■ EXCERPTED RECORDS ■
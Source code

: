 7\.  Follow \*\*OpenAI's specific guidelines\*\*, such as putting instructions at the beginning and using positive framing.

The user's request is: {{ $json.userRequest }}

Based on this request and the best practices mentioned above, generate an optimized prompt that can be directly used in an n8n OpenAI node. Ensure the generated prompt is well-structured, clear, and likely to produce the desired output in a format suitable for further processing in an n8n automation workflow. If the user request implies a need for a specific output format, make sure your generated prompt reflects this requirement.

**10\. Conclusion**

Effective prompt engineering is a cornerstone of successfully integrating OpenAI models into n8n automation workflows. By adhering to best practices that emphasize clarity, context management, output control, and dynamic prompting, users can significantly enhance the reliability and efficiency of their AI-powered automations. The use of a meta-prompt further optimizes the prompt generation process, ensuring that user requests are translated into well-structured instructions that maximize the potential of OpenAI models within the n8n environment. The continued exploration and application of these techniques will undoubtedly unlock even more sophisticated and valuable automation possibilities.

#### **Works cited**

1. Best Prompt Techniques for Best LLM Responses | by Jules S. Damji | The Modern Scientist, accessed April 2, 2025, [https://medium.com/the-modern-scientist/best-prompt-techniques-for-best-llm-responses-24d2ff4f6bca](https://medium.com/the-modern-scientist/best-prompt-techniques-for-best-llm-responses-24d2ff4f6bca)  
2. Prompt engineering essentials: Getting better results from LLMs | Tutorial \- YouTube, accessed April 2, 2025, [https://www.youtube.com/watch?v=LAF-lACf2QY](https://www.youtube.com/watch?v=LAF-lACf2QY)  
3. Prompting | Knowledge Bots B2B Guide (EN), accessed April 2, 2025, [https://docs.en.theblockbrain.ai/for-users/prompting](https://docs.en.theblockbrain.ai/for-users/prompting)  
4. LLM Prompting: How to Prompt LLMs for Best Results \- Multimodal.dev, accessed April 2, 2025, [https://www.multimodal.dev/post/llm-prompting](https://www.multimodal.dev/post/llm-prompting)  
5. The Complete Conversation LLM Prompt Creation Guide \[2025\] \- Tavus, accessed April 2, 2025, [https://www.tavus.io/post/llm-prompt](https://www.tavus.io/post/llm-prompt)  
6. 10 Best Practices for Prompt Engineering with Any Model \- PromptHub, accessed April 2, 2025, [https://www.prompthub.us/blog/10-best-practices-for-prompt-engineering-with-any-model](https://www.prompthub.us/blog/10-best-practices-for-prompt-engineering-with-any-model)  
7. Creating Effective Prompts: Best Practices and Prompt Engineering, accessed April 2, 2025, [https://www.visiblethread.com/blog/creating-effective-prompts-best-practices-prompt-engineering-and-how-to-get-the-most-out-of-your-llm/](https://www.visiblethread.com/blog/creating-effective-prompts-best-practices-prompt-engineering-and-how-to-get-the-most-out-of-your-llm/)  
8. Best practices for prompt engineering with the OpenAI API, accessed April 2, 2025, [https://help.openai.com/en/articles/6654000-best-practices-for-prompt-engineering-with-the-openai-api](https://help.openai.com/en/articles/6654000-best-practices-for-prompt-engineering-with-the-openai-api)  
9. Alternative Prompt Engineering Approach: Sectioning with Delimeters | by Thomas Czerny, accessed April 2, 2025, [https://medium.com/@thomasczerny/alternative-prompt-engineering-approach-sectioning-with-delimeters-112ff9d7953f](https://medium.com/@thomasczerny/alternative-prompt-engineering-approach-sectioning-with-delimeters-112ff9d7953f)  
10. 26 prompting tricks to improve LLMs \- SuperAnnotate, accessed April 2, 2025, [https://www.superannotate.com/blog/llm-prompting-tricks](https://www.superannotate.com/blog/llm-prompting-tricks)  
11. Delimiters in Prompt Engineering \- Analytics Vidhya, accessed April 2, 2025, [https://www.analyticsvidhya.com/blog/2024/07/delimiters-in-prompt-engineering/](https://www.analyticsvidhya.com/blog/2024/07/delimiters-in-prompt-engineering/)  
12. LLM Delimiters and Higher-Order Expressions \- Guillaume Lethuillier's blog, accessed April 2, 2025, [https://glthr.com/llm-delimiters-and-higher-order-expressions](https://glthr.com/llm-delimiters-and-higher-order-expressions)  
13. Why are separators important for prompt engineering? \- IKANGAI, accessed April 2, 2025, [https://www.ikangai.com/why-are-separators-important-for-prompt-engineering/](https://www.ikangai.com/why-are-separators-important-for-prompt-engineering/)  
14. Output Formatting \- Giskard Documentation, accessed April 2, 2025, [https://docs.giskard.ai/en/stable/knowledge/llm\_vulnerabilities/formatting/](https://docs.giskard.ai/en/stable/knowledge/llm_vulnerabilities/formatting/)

■ TASK DIRECTIONS ■
Please reproduce exactly the lines from the first one of the records above through the line containing "#### **Works cited**", both included, and nothing else.

■ EXPECTED ANSWER ■
Source code

: 7\.  Follow \*\*OpenAI's specific guidelines\*\*, such as putting instructions at the beginning and using positive framing.

The user's request is: {{ $json.userRequest }}

Based on this request and the best practices mentioned above, generate an optimized prompt that can be directly used in an n8n OpenAI node. Ensure the generated prompt is well-structured, clear, and likely to produce the desired output in a format suitable for further processing in an n8n automation workflow. If the user request implies a need for a specific output format, make sure your generated prompt reflects this requirement.

**10\. Conclusion**

Effective prompt engineering is a cornerstone of successfully integrating OpenAI models into n8n automation workflows. By adhering to best practices that emphasize clarity, context management, output control, and dynamic prompting, users can significantly enhance the reliability and efficiency of their AI-powered automations. The use of a meta-prompt further optimizes the prompt generation process, ensuring that user requests are translated into well-structured instructions that maximize the potential of OpenAI models within the n8n environment. The continued exploration and application of these techniques will undoubtedly unlock even more sophisticated and valuable automation possibilities.

#### **Works cited**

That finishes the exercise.